Baucum’s narrow victory very much mirrored the fight of his entire team, as the Cru jumped from fourth place to first between rounds one and two. They then held on for the final 18 holes, though just barely, pulling out their second consecutive conference championship by a single stroke. UMHB finished at 885 (+21), with LeTourneau hot on its heels on Sunday, finishing with an 886 (+22). And because of that one stroke, UMHB will be representing the ASC at next week’s NCAA Tournament, played at Mission Inn Resort and Club in Howey-in-the-Hills, Florida.
“We feel very blessed to have now won back to back ASC championships,” Cox said. “Today’s result was the closest finish in ASC men’s golf championship history. We feel fortunate to have come out on top.”
The tournament was hard-fought all the way through, as it took the first round for UMHB to regain the rhythm the Crusaders exemplified when they won the ASC Preview on this same course in late October. A 298 (+10) tied Cox’s six-man squad for fourth with Concordia, while LeTourneau held a five-stroke advantage. But that soon changed, with UMHB carding the best second-round performance of any of the eight teams in the field, as Baucum took the individual lead.
For Baucum, it was the perfect addition to an already exceptional freshman campaign. Three weeks before the tournament, the native of Rockwall, Texas tied the conference record for Golfer of the Week, earning his sixth honor after a second-place finish at the West Regional. And then on Saturday, playing on the same course where he tied for first place in October, he shot a 67 (-5), closing out round three and a dramatic finish with an overall mark of -1. He led the tournament in par-4 scoring, demonstrating an excellent feel for the course, and tallied 13 birdies.

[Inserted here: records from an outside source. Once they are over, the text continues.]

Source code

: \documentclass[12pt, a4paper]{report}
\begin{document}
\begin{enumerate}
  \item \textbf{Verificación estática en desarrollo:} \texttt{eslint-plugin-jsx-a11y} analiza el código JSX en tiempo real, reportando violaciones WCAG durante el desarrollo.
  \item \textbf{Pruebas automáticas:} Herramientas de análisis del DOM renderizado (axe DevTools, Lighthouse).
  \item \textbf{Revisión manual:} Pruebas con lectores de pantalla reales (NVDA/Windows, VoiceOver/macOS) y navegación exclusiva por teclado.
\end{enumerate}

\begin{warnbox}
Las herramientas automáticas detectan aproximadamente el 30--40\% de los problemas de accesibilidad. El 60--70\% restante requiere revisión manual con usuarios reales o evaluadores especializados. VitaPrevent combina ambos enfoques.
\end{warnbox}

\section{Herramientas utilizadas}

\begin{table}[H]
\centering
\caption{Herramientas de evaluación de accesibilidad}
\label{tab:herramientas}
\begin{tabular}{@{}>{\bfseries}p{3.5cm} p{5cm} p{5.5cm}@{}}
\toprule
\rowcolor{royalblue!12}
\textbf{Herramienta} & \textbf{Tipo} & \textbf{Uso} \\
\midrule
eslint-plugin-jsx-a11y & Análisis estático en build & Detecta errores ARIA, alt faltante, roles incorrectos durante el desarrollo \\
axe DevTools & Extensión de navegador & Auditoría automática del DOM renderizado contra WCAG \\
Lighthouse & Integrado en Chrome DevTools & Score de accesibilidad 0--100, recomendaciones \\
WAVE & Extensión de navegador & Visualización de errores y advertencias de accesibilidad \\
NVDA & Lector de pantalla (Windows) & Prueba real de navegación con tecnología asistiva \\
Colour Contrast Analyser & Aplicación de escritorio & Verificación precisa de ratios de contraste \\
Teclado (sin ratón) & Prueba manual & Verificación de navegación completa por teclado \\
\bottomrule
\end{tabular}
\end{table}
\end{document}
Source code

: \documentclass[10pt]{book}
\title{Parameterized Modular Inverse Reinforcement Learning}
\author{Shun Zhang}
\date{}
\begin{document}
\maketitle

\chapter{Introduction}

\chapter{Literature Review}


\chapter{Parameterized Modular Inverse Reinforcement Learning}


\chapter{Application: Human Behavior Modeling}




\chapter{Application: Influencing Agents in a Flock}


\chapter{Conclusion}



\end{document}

William Sammons led the field with 35 pars and tied for 17th with teammate Nikolas Keratsopolous at +12. Parker Mitas, another freshman standout, placed 13th at +10, and Darian Ruiz and Harrison Jaeger finished 35th and 40th, respectively.
Both Baucum’s victory in the sudden-death playoff, and the history-making one-stroke difference for the team title put to rest any questions as to the strength of the ASC, which, like a number of other conferences composed of programs to the west of the Mississippi River, has struggled for national respect in past years.
“I believe our conference does not get the recognition it deserves nationally for the strength of team that we have,” Cox said, noting the intensity and competitiveness found in Granbury. “We greatly respect all of the teams whom we compete with in our conference.”
But it is likely that only one of those nine teams will still be playing on May 10, when the NCAA Tournament tees off. LeTourneau, Concordia and UT-Dallas, who all finished in the top four on Sunday have cases for an at-large bid, but those are hard to come by. The complete field for NCAAs will be announced today, on NCAA.com.
The Cru is looking to build on an 18th place finish at the national tournament a year ago. Incredibly, the five-man team that played in West Virginia included just two players-Sammons and Keratsopolous- from the group that captured the ASC title on Sunday. The ASC championship win was the team’s first since Feb. 28.